▶ **Your assignment**
Each record below must be reproduced exactly as it reads, with its images omitted.

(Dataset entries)
#####

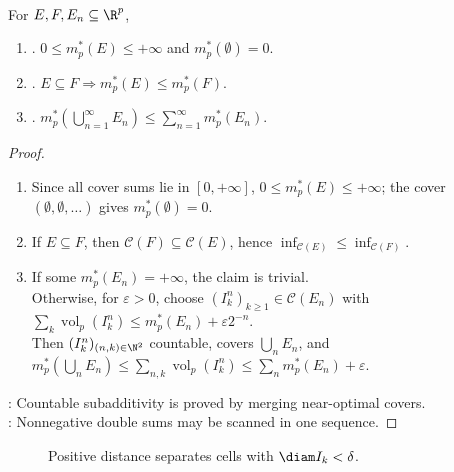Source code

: \begin{theorem} \label{thm:cell-cover-outer-measure-basic-properties} \\
For $E,F,E_n\subseteq\R^p$,
\begin{enumerate}[label=(\roman*)]
\setlength{\itemsep}{0pt}
\item {}. $0\leq m_p^\ast(E)\leq+\infty$ and $m_p^\ast(\emptyset)=0$.
\item {}. $E\subseteq F\Longrightarrow m_p^\ast(E)\leq m_p^\ast(F)$.
\item {}. $m_p^\ast(\bigcup_{n=1}^{\infty}E_n)\leq\sum_{n=1}^{\infty}m_p^\ast(E_n)$.
\end{enumerate}
\begin{proof}
\begin{enumerate}[label=(\roman*)]
\setlength{\itemsep}{0pt}
\item Since all cover sums lie in $[0,+\infty]$, $0\leq m_p^\ast(E)\leq+\infty$; the cover $(\emptyset,\emptyset,\ldots)$ gives $m_p^\ast(\emptyset)=0$.
\item If $E\subseteq F$, then $\mathcal{C}(F)\subseteq\mathcal{C}(E)$, hence $\inf_{\mathcal{C}(E)}\leq\inf_{\mathcal{C}(F)}$.
\item If some $m_p^\ast(E_n)=+\infty$, the claim is trivial.\\
Otherwise, for $\varepsilon>0$, choose $(I_k^n)_{k\geq1}\in\mathcal{C}(E_n)$ with $\sum_k\operatorname{vol}_p(I_k^n)\leq m_p^\ast(E_n)+\varepsilon2^{-n}$.\\
Then $(I_k^n)_{(n,k)\in\N^2}$ countable, covers $\bigcup_nE_n$, and $m_p^\ast(\bigcup_nE_n)\leq\sum_{n,k}\operatorname{vol}_p(I_k^n)\leq\sum_nm_p^\ast(E_n)+\varepsilon$.
\end{enumerate}
: Countable subadditivity is proved by merging near-optimal covers.\\
: Nonnegative double sums may be scanned in one sequence.
\end{proof}
\end{theorem}

\begin{figure}[H]
  \centering
  
  \caption{Positive distance separates cells with $\diam I_k<\delta$.}
  \label{fig:positive-distance-cell-cover-split}
\end{figure}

#####

▶ **Solved exercise**
Source code

: \begin{theorem} \label{thm:cell-cover-outer-measure-basic-properties} \\
For $E,F,E_n\subseteq\R^p$,
\begin{enumerate}[label=(\roman*)]
\setlength{\itemsep}{0pt}
\item {}. $0\leq m_p^\ast(E)\leq+\infty$ and $m_p^\ast(\emptyset)=0$.
\item {}. $E\subseteq F\Longrightarrow m_p^\ast(E)\leq m_p^\ast(F)$.
\item {}. $m_p^\ast(\bigcup_{n=1}^{\infty}E_n)\leq\sum_{n=1}^{\infty}m_p^\ast(E_n)$.
\end{enumerate}
\begin{proof}
\begin{enumerate}[label=(\roman*)]
\setlength{\itemsep}{0pt}
\item Since all cover sums lie in $[0,+\infty]$, $0\leq m_p^\ast(E)\leq+\infty$; the cover $(\emptyset,\emptyset,\ldots)$ gives $m_p^\ast(\emptyset)=0$.
\item If $E\subseteq F$, then $\mathcal{C}(F)\subseteq\mathcal{C}(E)$, hence $\inf_{\mathcal{C}(E)}\leq\inf_{\mathcal{C}(F)}$.
\item If some $m_p^\ast(E_n)=+\infty$, the claim is trivial.\\
Otherwise, for $\varepsilon>0$, choose $(I_k^n)_{k\geq1}\in\mathcal{C}(E_n)$ with $\sum_k\operatorname{vol}_p(I_k^n)\leq m_p^\ast(E_n)+\varepsilon2^{-n}$.\\
Then $(I_k^n)_{(n,k)\in\N^2}$ countable, covers $\bigcup_nE_n$, and $m_p^\ast(\bigcup_nE_n)\leq\sum_{n,k}\operatorname{vol}_p(I_k^n)\leq\sum_nm_p^\ast(E_n)+\varepsilon$.
\end{enumerate}
: Countable subadditivity is proved by merging near-optimal covers.\\
: Nonnegative double sums may be scanned in one sequence.
\end{proof}
\end{theorem}

\begin{figure}[H]
  \centering
  
  \caption{Positive distance separates cells with $\diam I_k<\delta$.}
  \label{fig:positive-distance-cell-cover-split}
\end{figure}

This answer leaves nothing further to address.